How does the fintech sector offer a growth opportunity for banks?
It offers growth in three key areas:
1. Delivering better, more transparant and cheaper services to our clients (challenger banks, personal finance management, market place lending), streamline business processes (by use of artificial intelligence and blockchain), taking out risk (regtech). The bottom line it the business model optimisation; to improve cost/income ratio and to increase customer satisfaction.
2. Adding additional services on top of existing banking infrastructure; services more embedded in the real life/business of the clients. A shift from product oriented to service oriented, related to the real customers needs/pains. E.g. in the value added services on top of payments. Bottom line it is business model extension fulfilling customer/client needs embedded in real life events.
3. Exploring new innovation areas; reinvent the business model of the bank. E.g. transforming your assets in to new service offerings to your clients (e.g. delivering trust services (secure login, authentication, signing services to our clients). In general it means cross industry innovations. Example: we developed an FX platform for ourselves which now can be solved as a B2B solution to other financial institutions. Bottomline it is business model innovation.

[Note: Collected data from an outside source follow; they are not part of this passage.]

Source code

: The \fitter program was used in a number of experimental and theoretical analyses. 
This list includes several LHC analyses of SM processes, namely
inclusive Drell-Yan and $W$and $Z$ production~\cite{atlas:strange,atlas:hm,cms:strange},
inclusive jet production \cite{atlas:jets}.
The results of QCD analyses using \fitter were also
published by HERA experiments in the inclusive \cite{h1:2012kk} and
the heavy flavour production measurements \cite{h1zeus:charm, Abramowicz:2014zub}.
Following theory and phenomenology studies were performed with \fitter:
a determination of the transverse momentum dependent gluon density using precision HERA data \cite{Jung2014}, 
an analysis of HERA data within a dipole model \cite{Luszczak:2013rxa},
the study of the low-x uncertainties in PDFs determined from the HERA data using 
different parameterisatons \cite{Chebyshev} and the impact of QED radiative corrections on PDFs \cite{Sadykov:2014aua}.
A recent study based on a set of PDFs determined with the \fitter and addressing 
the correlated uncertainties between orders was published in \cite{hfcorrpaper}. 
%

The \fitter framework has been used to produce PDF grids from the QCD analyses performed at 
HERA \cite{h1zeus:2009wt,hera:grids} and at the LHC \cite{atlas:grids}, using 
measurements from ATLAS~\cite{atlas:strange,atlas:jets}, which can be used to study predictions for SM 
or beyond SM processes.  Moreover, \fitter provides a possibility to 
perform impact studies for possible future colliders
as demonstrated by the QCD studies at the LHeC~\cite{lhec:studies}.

How has Rabobank collaborated with fintechs to expand products and services for customers?
90% of the collaboration with fintechs are focused incorporating their services in the service offerings of the bank or in the business processes of the banks. E.g. Sparkholder with loanstreet; a pre-approved finance tool for SMEs.

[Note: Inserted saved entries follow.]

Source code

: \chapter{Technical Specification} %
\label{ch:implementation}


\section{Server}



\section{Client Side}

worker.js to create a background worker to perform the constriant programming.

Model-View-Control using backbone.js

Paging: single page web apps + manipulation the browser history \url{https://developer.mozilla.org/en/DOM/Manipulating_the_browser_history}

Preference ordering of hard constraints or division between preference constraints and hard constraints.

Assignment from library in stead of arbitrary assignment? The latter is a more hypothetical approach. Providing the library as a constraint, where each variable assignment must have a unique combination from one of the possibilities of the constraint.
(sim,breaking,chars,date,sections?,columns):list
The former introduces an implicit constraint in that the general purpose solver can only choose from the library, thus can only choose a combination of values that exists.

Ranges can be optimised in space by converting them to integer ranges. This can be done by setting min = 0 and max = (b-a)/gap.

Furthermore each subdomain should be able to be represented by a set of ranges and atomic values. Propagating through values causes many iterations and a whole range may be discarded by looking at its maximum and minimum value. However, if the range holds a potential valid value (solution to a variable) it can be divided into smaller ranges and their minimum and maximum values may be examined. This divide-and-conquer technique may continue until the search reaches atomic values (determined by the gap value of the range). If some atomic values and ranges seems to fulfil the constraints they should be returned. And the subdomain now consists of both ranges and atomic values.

9% of Rabobank is an extension of our services, such as Rabo&Co with FinTech Cloud Lending solutions, which is a market place lending solution for SME clients.
1% of the collaboration is related to business model innovation, such as working together with fintech Signicat delivering e-business services iDin (secure login, authentication, signing services to our clients). With our corporate investment arm Rabo Frontier Ventures we are focusing on this category.

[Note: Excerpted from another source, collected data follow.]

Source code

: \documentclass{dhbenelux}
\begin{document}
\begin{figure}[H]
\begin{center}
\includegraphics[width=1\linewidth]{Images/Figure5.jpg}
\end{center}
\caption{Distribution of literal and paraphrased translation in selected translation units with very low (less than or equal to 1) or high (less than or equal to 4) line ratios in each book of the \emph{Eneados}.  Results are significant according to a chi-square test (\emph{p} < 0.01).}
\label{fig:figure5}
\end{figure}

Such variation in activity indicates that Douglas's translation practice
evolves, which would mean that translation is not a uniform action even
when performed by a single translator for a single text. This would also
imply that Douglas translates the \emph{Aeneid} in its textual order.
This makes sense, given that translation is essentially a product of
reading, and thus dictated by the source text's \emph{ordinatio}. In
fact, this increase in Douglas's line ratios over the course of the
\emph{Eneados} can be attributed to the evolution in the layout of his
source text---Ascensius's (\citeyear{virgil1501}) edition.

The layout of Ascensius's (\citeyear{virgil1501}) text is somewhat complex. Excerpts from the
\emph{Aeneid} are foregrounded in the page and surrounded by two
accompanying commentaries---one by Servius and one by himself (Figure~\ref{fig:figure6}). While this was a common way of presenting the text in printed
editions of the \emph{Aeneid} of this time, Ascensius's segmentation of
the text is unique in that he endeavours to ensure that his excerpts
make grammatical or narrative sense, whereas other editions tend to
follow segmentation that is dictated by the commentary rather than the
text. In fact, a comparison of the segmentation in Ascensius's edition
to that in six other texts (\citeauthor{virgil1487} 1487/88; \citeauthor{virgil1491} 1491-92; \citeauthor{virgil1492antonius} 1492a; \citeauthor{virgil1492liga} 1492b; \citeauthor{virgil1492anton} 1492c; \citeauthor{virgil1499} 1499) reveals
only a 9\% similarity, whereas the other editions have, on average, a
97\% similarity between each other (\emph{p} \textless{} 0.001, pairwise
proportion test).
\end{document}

What are the drivers for change in digital investing?
The most obvious one is the customer and business need. Although this seems like a no-brainer, for the incumbents it means a transformation from a portfolio of financial products (which served the customers of the past) to financial services that fit the customer needs of today.
Another driver is the technologies that offer us opportunities we have never seen before, such as risk models/predictions based on different data sources, optimizing business processes, and new revenue streams.
Finally, there is the regulatory motivation and the harmonization of legislation across Europe to stimulate innovation and lower the thresholds to then expand.
How can you compete in a zero interest rate environment?
By making investment more accessible; a mobile only investment app focused on millennials whereby the roundups from transactions are invested in ETFs. The threshold is very low to invest in and a small amount being invested on very regular bases counts up without the customer even noticing. It is completely chat-based, user friendly, design-focused and automated with low cost operation. It is a new and engaged target group.
We know the success that Betterment, Wealthfront, Nutmeg have had serving customers via insightful and user-friendly websites. Inspired by them, we introduced last year Rabo Beheerd Beleggen, which has been accepted with huge success.
What will new technologies – like artificial intelligence and blockchain – mean for investment management?
The second wave of technologies impacting the financial industry will offer substantial investment opportunities and reduce costs significantly.
AI can slash down costs by 30% by reducing manual work, and blockchain/smart contracts will eliminate steps in the value chain.